I was thinking this morning of a game I used to play with my creative writing students I stole from somewhere/someone, but don’t remember now where/who. I called it “The Metaphor Game,” and it is designed to force students to turn off the logical parts of their brains and turn on the metaphoric, associative functions that are such an essential part of being human. With the advent of AI, I think this game/these aspects of HI (human intelligence) will increasingly become all the more critical to nurture.

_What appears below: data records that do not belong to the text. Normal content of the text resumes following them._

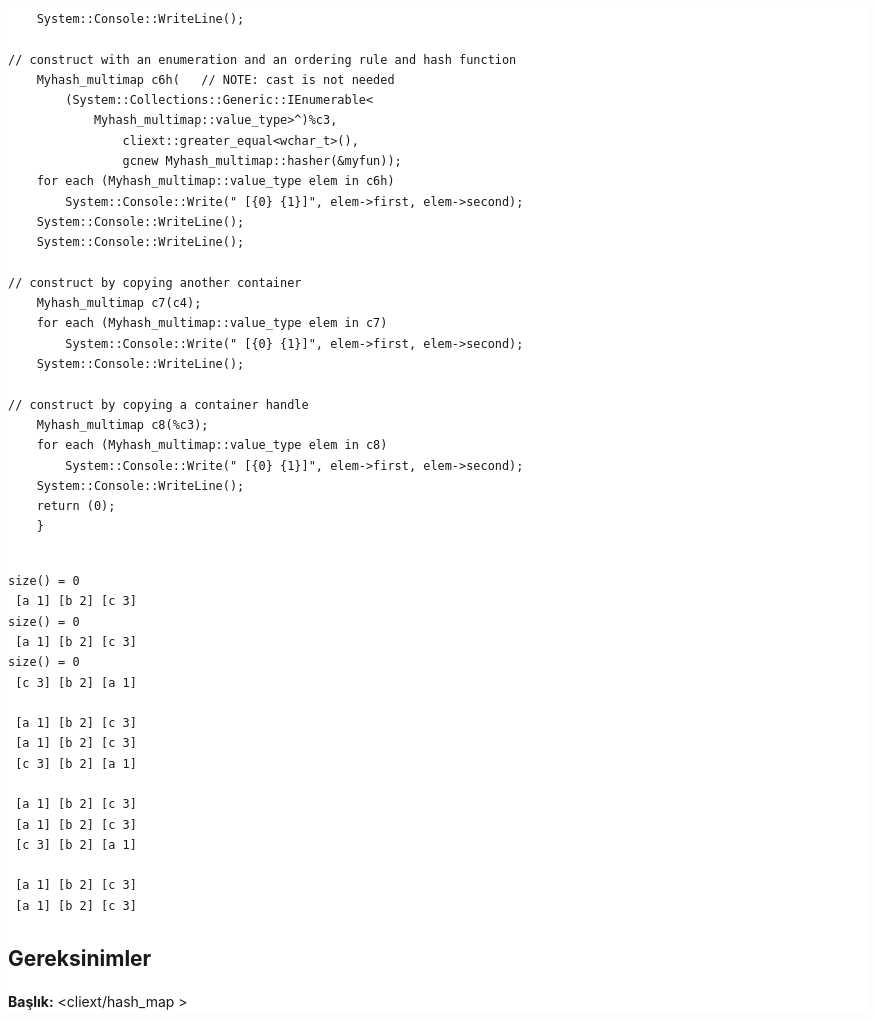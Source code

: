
 ```  
    System::Console::WriteLine();   
  
// construct with an enumeration and an ordering rule and hash function   
    Myhash_multimap c6h(   // NOTE: cast is not needed   
        (System::Collections::Generic::IEnumerable<   
            Myhash_multimap::value_type>^)%c3,   
                cliext::greater_equal<wchar_t>(),   
                gcnew Myhash_multimap::hasher(&myfun));   
    for each (Myhash_multimap::value_type elem in c6h)   
        System::Console::Write(" [{0} {1}]", elem->first, elem->second);   
    System::Console::WriteLine();   
    System::Console::WriteLine();   
  
// construct by copying another container   
    Myhash_multimap c7(c4);   
    for each (Myhash_multimap::value_type elem in c7)   
        System::Console::Write(" [{0} {1}]", elem->first, elem->second);   
    System::Console::WriteLine();   
  
// construct by copying a container handle   
    Myhash_multimap c8(%c3);   
    for each (Myhash_multimap::value_type elem in c8)   
        System::Console::Write(" [{0} {1}]", elem->first, elem->second);   
    System::Console::WriteLine();   
    return (0);   
    }  
  
```  
  
```Output  
size() = 0  
 [a 1] [b 2] [c 3]  
size() = 0  
 [a 1] [b 2] [c 3]  
size() = 0  
 [c 3] [b 2] [a 1]  
  
 [a 1] [b 2] [c 3]  
 [a 1] [b 2] [c 3]  
 [c 3] [b 2] [a 1]  
  
 [a 1] [b 2] [c 3]  
 [a 1] [b 2] [c 3]  
 [c 3] [b 2] [a 1]  
  
 [a 1] [b 2] [c 3]  
 [a 1] [b 2] [c 3]  
```  
  
## <a name="requirements"></a>Gereksinimler  
 **Başlık:** \<cliext/hash_map >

The game begins simply/logically enough. One person thinks of a person and gives the rest of the group some basic information—living man, living woman, dead man, dead woman (and one could easily expand these gender designations if you wished). Now the rest of the class can ask questions, but here’s the rub: their questions can only be metaphorical, and the answers given must be associative/non-rational/metaphorical as well. Here are some examples of good questions: What season would they be—spring, summer, fall, or winter? PC or Mac? What type of shoe (you can’t answer Air Jordans, if it’s Michael Jordan; that’s too logical)? Ringo, John, Paul or George (assuming you’re not thinking of one of the Beatles)? Cat or dog? Straight up or on the rocks? Speedboat or canoe? And so on. The thing I love about the game is that the answers are almost as challenging as the questions, and the point starts to be who will come up with the most creative, most telling metaphorical question… Cheerios or Cap’n Crunch?

It’s not easy for students to come up with an answer, and it’s often very difficult for some students to even catch on to the spirit of the game. One would invariably suddenly blurt out, “What color is their hair?” Or “Are they an athlete?” And I would make a buzzer sound, “Bad question, too logical!” I would stand at the board and write out all the answers/metaphoric-clues, and they would often fill up most of the white board— “Ringo, Spring, Penny Loafers, Mac, Dog, Straight whiskey, Speedboat, Cap’n Crunch.” Then someone would suddenly feel the rush of an epiphany and blurt out an answer, and the person giving answers would say “yes! Oh my God, how did you get that?” and the person who guessed would say, “I don’t know. It just came to me!”

Then we’d step back and look at the board and think of how all these metaphorical references somehow pointed toward that person—and somehow see it without having to explain it. “Wow, yeah, they are Cap’n Crunch,” a student might say. “Definitely penny loafers.” At times, however, there would be conflict. “No way they are spring. That’s too new, innocent, fresh. They’re definitely green, alive, hot, but more like summer.” And sometimes the person answering would agree, “Wow, you’re right. I should have said ‘summer’.” Other times they would stick to their guns, “No, there’s just something about them that says spring, though I can’t explain it.” 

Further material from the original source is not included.